Ian Bogost has a post up discussing gamification in terms of operational closure or withdrawal (for more on operational closure cf. my posts here and here). Here’s a taste:

Gamification maximizes operational closure to insure that organizations’ external relations never become real relationships, never “tune” the incompatible worlds of company and customer in order to arrive at a recognition of their mutual incommensurability. Instead, exploitationware seeks to distract or manipulate people into doing whatever is best for organizations, while feigning the hard work of tuning the couplings between the two. It’s a confidence trick.

For those not familiar with the trend of “gamification”, cf. this wiki and a post I wrote on the concept a while back. So what’s going on here? There have been a number of questions as to just what Luhmann might mean when he claims that social systems are not composed of persons, humans, or individuals, but rather that humans belong to the environment of these hyperobjects. Isn’t it obvious that social systems are composed of humans?

Luhmann’s thesis is that social systems are composed not of humans– though clearly these social systems cannot exist without humans as a substratum –but rather of communications. Gamification provides a very nice– and harrowing –example of how this works. The person who participates in one of these games is not registered by the social system as a person but rather as an element that is only relevant in terms of a certain range of communicative events they are capable of producing within this system. Here the sociological distinction between persons and roles might help to gain some purchase on this point. Roles are never identical to persons. Rather, roles exist only for the social system in which they occur– there are no police officers outside of a social system that constitutes police officers –and these roles predelineate a set of possible functions, acts, and possible speech-acts (a judge is able to perform certain speech acts that a teacher is not).

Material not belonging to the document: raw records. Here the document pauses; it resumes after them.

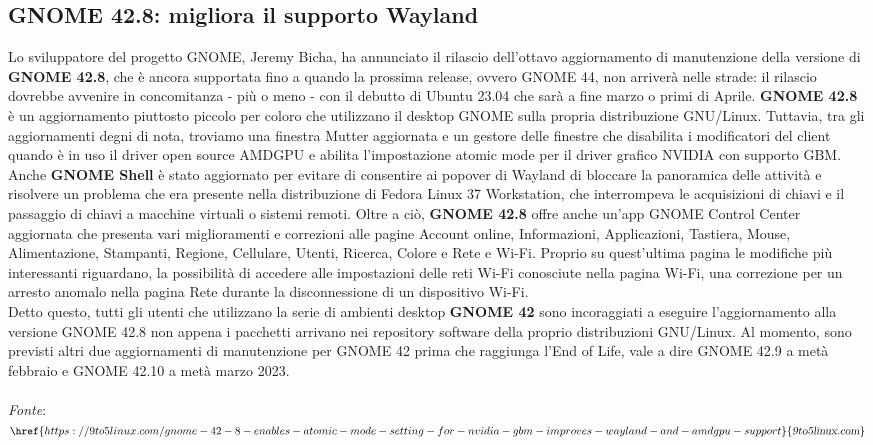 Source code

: \documentclass[a4paper,twoside]{article}
\begin{document}
\subsection{GNOME 42.8: migliora il supporto Wayland}
Lo sviluppatore del progetto GNOME, Jeremy Bicha, ha annunciato il rilascio dell'ottavo aggiornamento di manutenzione della versione di \textbf{GNOME 42.8}, che è ancora supportata fino a quando la prossima release, ovvero GNOME 44, non arriverà nelle strade: il rilascio dovrebbe avvenire in concomitanza - più o meno - con il debutto di Ubuntu 23.04 che sarà a fine marzo o primi di Aprile. \textbf{GNOME 42.8} è un aggiornamento piuttosto piccolo per coloro che utilizzano il desktop GNOME sulla propria distribuzione GNU/Linux. Tuttavia, tra gli aggiornamenti degni di nota, troviamo una finestra Mutter aggiornata e un gestore delle finestre che disabilita i modificatori del client quando è in uso il driver open source AMDGPU e abilita l'impostazione atomic mode per il driver grafico NVIDIA con supporto GBM.\\
Anche \textbf{GNOME Shell} è stato aggiornato per evitare di consentire ai popover di Wayland di bloccare la panoramica delle attività e risolvere un problema che era presente nella distribuzione di Fedora Linux 37 Workstation, che interrompeva le acquisizioni di chiavi e il passaggio di chiavi a macchine virtuali o sistemi remoti. Oltre a ciò, \textbf{GNOME 42.8} offre anche un'app GNOME Control Center aggiornata che presenta vari miglioramenti e correzioni alle pagine Account online, Informazioni, Applicazioni, Tastiera, Mouse, Alimentazione, Stampanti, Regione, Cellulare, Utenti, Ricerca, Colore e Rete e Wi-Fi. Proprio su quest'ultima pagina le modifiche più interessanti riguardano, la possibilità di accedere alle impostazioni delle reti Wi-Fi conosciute nella pagina Wi-Fi, una correzione per un arresto anomalo nella pagina Rete durante la disconnessione di un dispositivo Wi-Fi.\\
Detto questo, tutti gli utenti che utilizzano la serie di ambienti desktop \textbf{GNOME 42} sono incoraggiati a eseguire l'aggiornamento alla versione GNOME 42.8 non appena i pacchetti arrivano nei repository software della proprio distribuzioni GNU/Linux. Al momento, sono previsti altri due aggiornamenti di manutenzione per GNOME 42 prima che raggiunga l'End of Life, vale a dire GNOME 42.9 a metà febbraio e GNOME 42.10 a metà marzo 2023.\\
\\
\textit{Fonte}:\\
$\href{https://9to5linux.com/gnome-42-8-enables-atomic-mode-setting-for-nvidia-gbm-improves-wayland-and-amdgpu-support}{\textsl{9to5linux.com}}$
\end{document}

This is what takes place in gamification. The person that participates in the gamification game shifts from being a person to a functional element that participates in the production and reproduction of the functions defined by the entity (usually a corporation or government institution). Thus, for example, the player becomes an element in the corporations advertising strategy, spreading that corporate name and agenda throughout the internet in the course of playing the game. Here we get a way of producing surplus-value or profit that doesn’t even pay the worker. For the worker the reward is the enjoyment or jouissance of game play. Yet often the players of these games do not even recognize or know that they’re a part of a corporate apparatus or money making venture. I suspect this is what Ian is getting at when he talks about the external relations beneath the game becoming veiled or invisible in gameplay. You might be working for McDonald’s without even realizing it.